-- Opening Marker --
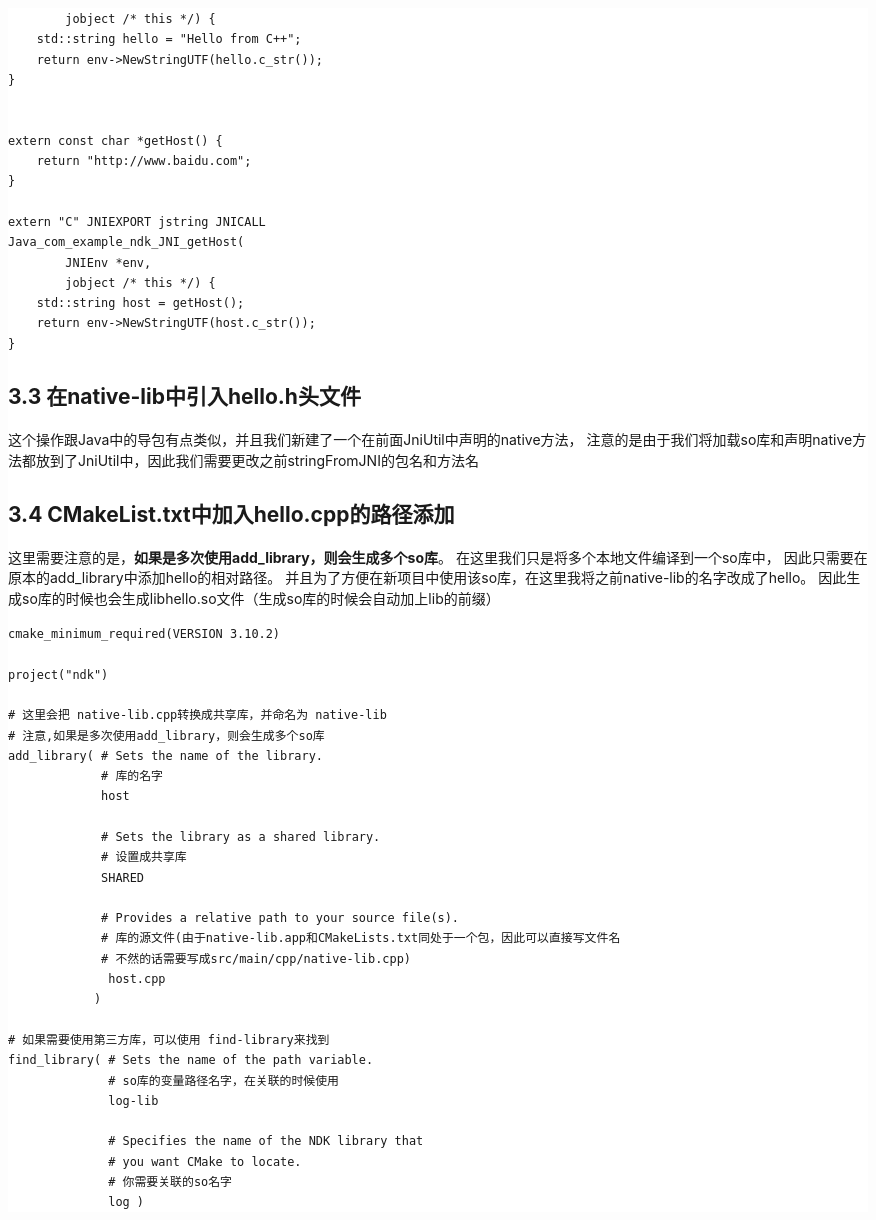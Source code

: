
 ```
        jobject /* this */) {
    std::string hello = "Hello from C++";
    return env->NewStringUTF(hello.c_str());
}


extern const char *getHost() {
    return "http://www.baidu.com";
}

extern "C" JNIEXPORT jstring JNICALL
Java_com_example_ndk_JNI_getHost(
        JNIEnv *env,
        jobject /* this */) {
    std::string host = getHost();
    return env->NewStringUTF(host.c_str());
}
```

## 3.3 在native-lib中引入hello.h头文件
这个操作跟Java中的导包有点类似，并且我们新建了一个在前面JniUtil中声明的native方法，
注意的是由于我们将加载so库和声明native方法都放到了JniUtil中，因此我们需要更改之前stringFromJNI的包名和方法名



## 3.4 CMakeList.txt中加入hello.cpp的路径添加

这里需要注意的是，**如果是多次使用add_library，则会生成多个so库**。
在这里我们只是将多个本地文件编译到一个so库中，
因此只需要在原本的add_library中添加hello的相对路径。
并且为了方便在新项目中使用该so库，在这里我将之前native-lib的名字改成了hello。
因此生成so库的时候也会生成libhello.so文件（生成so库的时候会自动加上lib的前缀）
```
cmake_minimum_required(VERSION 3.10.2)

project("ndk")

# 这里会把 native-lib.cpp转换成共享库，并命名为 native-lib
# 注意,如果是多次使用add_library，则会生成多个so库
add_library( # Sets the name of the library.
             # 库的名字
             host

             # Sets the library as a shared library.
             # 设置成共享库
             SHARED

             # Provides a relative path to your source file(s).
             # 库的源文件(由于native-lib.app和CMakeLists.txt同处于一个包，因此可以直接写文件名
             # 不然的话需要写成src/main/cpp/native-lib.cpp)
              host.cpp
            )

# 如果需要使用第三方库，可以使用 find-library来找到
find_library( # Sets the name of the path variable.
              # so库的变量路径名字，在关联的时候使用
              log-lib

              # Specifies the name of the NDK library that
              # you want CMake to locate.
              # 你需要关联的so名字
              log )

```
-- Closing Marker --
§ Assigned task:
The lines holding the word "NewStringUTF" are the answer. Pull them out of the records and copy them.

§ Response area:
    return env->NewStringUTF(hello.c_str());
    return env->NewStringUTF(host.c_str());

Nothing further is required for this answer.